Batture Ritual Shows the Importance of the Mississippi River
By Darcey Pittman
A dark room with ambient sounds and stunning visuals was packed with an overflowing audience (including two dogs) for the final day of Jeff Whetstone’s Batture Ritual at the Julie Saul Gallery in Chelsea. Consisting of six photographs and a 24-minute film, the exhibit focuses on the banks of the Mississippi River in New Orleans, Louisiana. Whetstone spoke on the exhibit’s closing day about his inspiration and the work’s larger significance given the pivotal role the river plays in the global economy.
The name Batture Ritual comes from the French-Creole word “batture,” meaning a river’s edge consisting of mud, trees, and leaves that disappears in high tide and re-emerges in low tide. Whetstone found this environment intriguing because of its unimprovable, unbuildable nature that makes it essentially worthless. He discovered a lone, gangly tree in the Mississippi’s batture that is featured in most of the film and in some of the photographs of the exhibit. The film is centered around the tree situated upon the river, representing a 24-hour day shown in 24 minutes with the sunrise, day-time boat traffic, and calm into the night.
“It [the film] is structured around one shot and that’s the shot of this tree,” Whetstone said. “This tree was one of the first sights that I saw when I was looking for some interface between humans and the incredible environment.”
A key element of the film is its sound, which Whetstone let continue during his talk despite its high volume, a distraction from the ongoing dialogue. The sound is based on the background noise of ships and water at the batture’s location, but Whetstone chose to alter it in post-production through harmonics and synthesis to create a more transcendent quality. Whetstone describes the noise as being “photoshopped from the picture of the sound.”
One thing that drew Whetstone to focus on this location is the Mississippi River’s strategic economic location for the global economy. Whetstone observed ships traveling in and out of the Mississippi from all over the world, but there was no police presence along the shore, no one there except some fishermen and the homeless. The contrast of manmade ships with raw nature and a struggling community is what makes Whetstone’s work stand out.
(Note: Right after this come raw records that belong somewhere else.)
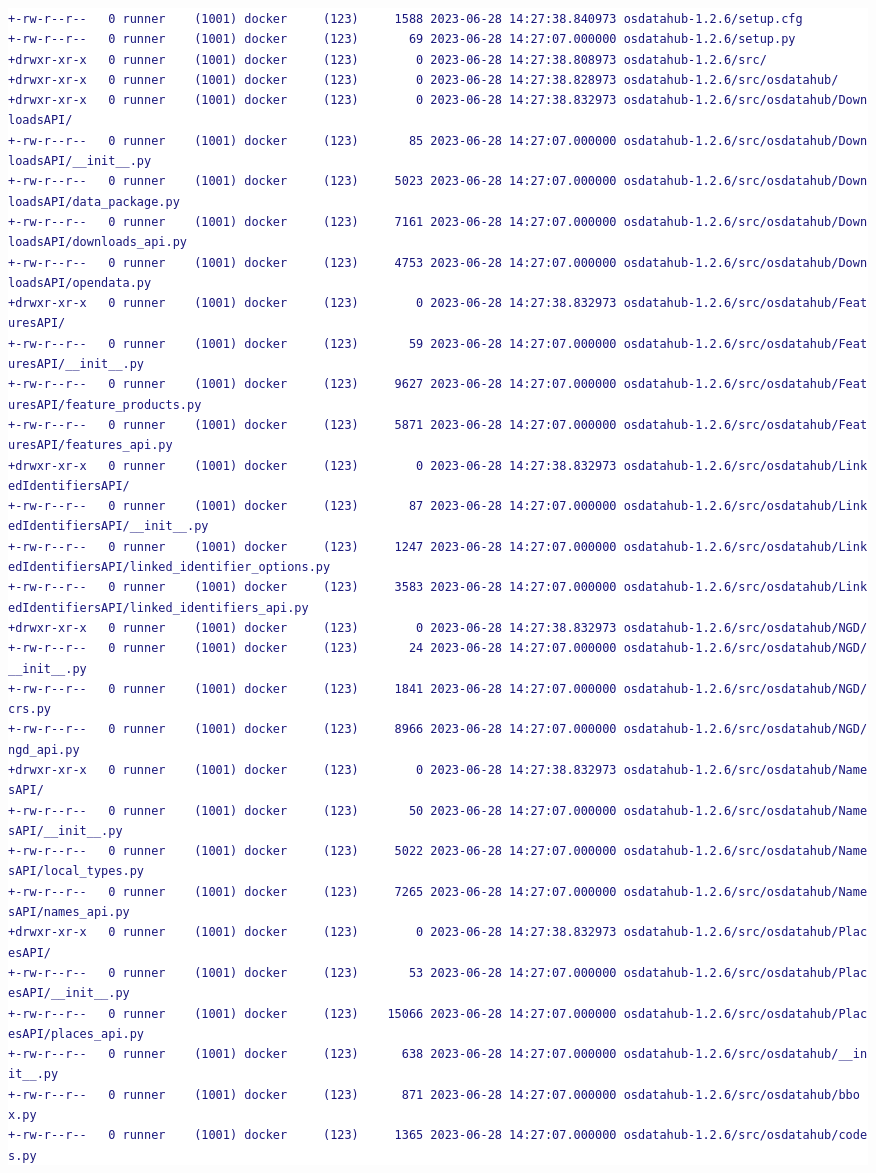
 ```diff
+-rw-r--r--   0 runner    (1001) docker     (123)     1588 2023-06-28 14:27:38.840973 osdatahub-1.2.6/setup.cfg
+-rw-r--r--   0 runner    (1001) docker     (123)       69 2023-06-28 14:27:07.000000 osdatahub-1.2.6/setup.py
+drwxr-xr-x   0 runner    (1001) docker     (123)        0 2023-06-28 14:27:38.808973 osdatahub-1.2.6/src/
+drwxr-xr-x   0 runner    (1001) docker     (123)        0 2023-06-28 14:27:38.828973 osdatahub-1.2.6/src/osdatahub/
+drwxr-xr-x   0 runner    (1001) docker     (123)        0 2023-06-28 14:27:38.832973 osdatahub-1.2.6/src/osdatahub/DownloadsAPI/
+-rw-r--r--   0 runner    (1001) docker     (123)       85 2023-06-28 14:27:07.000000 osdatahub-1.2.6/src/osdatahub/DownloadsAPI/__init__.py
+-rw-r--r--   0 runner    (1001) docker     (123)     5023 2023-06-28 14:27:07.000000 osdatahub-1.2.6/src/osdatahub/DownloadsAPI/data_package.py
+-rw-r--r--   0 runner    (1001) docker     (123)     7161 2023-06-28 14:27:07.000000 osdatahub-1.2.6/src/osdatahub/DownloadsAPI/downloads_api.py
+-rw-r--r--   0 runner    (1001) docker     (123)     4753 2023-06-28 14:27:07.000000 osdatahub-1.2.6/src/osdatahub/DownloadsAPI/opendata.py
+drwxr-xr-x   0 runner    (1001) docker     (123)        0 2023-06-28 14:27:38.832973 osdatahub-1.2.6/src/osdatahub/FeaturesAPI/
+-rw-r--r--   0 runner    (1001) docker     (123)       59 2023-06-28 14:27:07.000000 osdatahub-1.2.6/src/osdatahub/FeaturesAPI/__init__.py
+-rw-r--r--   0 runner    (1001) docker     (123)     9627 2023-06-28 14:27:07.000000 osdatahub-1.2.6/src/osdatahub/FeaturesAPI/feature_products.py
+-rw-r--r--   0 runner    (1001) docker     (123)     5871 2023-06-28 14:27:07.000000 osdatahub-1.2.6/src/osdatahub/FeaturesAPI/features_api.py
+drwxr-xr-x   0 runner    (1001) docker     (123)        0 2023-06-28 14:27:38.832973 osdatahub-1.2.6/src/osdatahub/LinkedIdentifiersAPI/
+-rw-r--r--   0 runner    (1001) docker     (123)       87 2023-06-28 14:27:07.000000 osdatahub-1.2.6/src/osdatahub/LinkedIdentifiersAPI/__init__.py
+-rw-r--r--   0 runner    (1001) docker     (123)     1247 2023-06-28 14:27:07.000000 osdatahub-1.2.6/src/osdatahub/LinkedIdentifiersAPI/linked_identifier_options.py
+-rw-r--r--   0 runner    (1001) docker     (123)     3583 2023-06-28 14:27:07.000000 osdatahub-1.2.6/src/osdatahub/LinkedIdentifiersAPI/linked_identifiers_api.py
+drwxr-xr-x   0 runner    (1001) docker     (123)        0 2023-06-28 14:27:38.832973 osdatahub-1.2.6/src/osdatahub/NGD/
+-rw-r--r--   0 runner    (1001) docker     (123)       24 2023-06-28 14:27:07.000000 osdatahub-1.2.6/src/osdatahub/NGD/__init__.py
+-rw-r--r--   0 runner    (1001) docker     (123)     1841 2023-06-28 14:27:07.000000 osdatahub-1.2.6/src/osdatahub/NGD/crs.py
+-rw-r--r--   0 runner    (1001) docker     (123)     8966 2023-06-28 14:27:07.000000 osdatahub-1.2.6/src/osdatahub/NGD/ngd_api.py
+drwxr-xr-x   0 runner    (1001) docker     (123)        0 2023-06-28 14:27:38.832973 osdatahub-1.2.6/src/osdatahub/NamesAPI/
+-rw-r--r--   0 runner    (1001) docker     (123)       50 2023-06-28 14:27:07.000000 osdatahub-1.2.6/src/osdatahub/NamesAPI/__init__.py
+-rw-r--r--   0 runner    (1001) docker     (123)     5022 2023-06-28 14:27:07.000000 osdatahub-1.2.6/src/osdatahub/NamesAPI/local_types.py
+-rw-r--r--   0 runner    (1001) docker     (123)     7265 2023-06-28 14:27:07.000000 osdatahub-1.2.6/src/osdatahub/NamesAPI/names_api.py
+drwxr-xr-x   0 runner    (1001) docker     (123)        0 2023-06-28 14:27:38.832973 osdatahub-1.2.6/src/osdatahub/PlacesAPI/
+-rw-r--r--   0 runner    (1001) docker     (123)       53 2023-06-28 14:27:07.000000 osdatahub-1.2.6/src/osdatahub/PlacesAPI/__init__.py
+-rw-r--r--   0 runner    (1001) docker     (123)    15066 2023-06-28 14:27:07.000000 osdatahub-1.2.6/src/osdatahub/PlacesAPI/places_api.py
+-rw-r--r--   0 runner    (1001) docker     (123)      638 2023-06-28 14:27:07.000000 osdatahub-1.2.6/src/osdatahub/__init__.py
+-rw-r--r--   0 runner    (1001) docker     (123)      871 2023-06-28 14:27:07.000000 osdatahub-1.2.6/src/osdatahub/bbox.py
+-rw-r--r--   0 runner    (1001) docker     (123)     1365 2023-06-28 14:27:07.000000 osdatahub-1.2.6/src/osdatahub/codes.py
```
“I can’t exaggerate how important the Mississippi Rivers is to America,” Whetstone said. “People have been baptized in it, people have been drowned in it, enslaved people have been subjected to death in it.”
Whetstone respects the river in a “spiritual” way because of its power, an entity that will withstand capitalism and survive “long after our systems have crumbled.” While the river is more long-lasting, Whetstone sees it as a place for nature, history, and culture to meet. Whetstone’s awe of this location carries through in his images, evident by his use of contrasted shadowing and stark visuals to create a unique and compelling collection of work.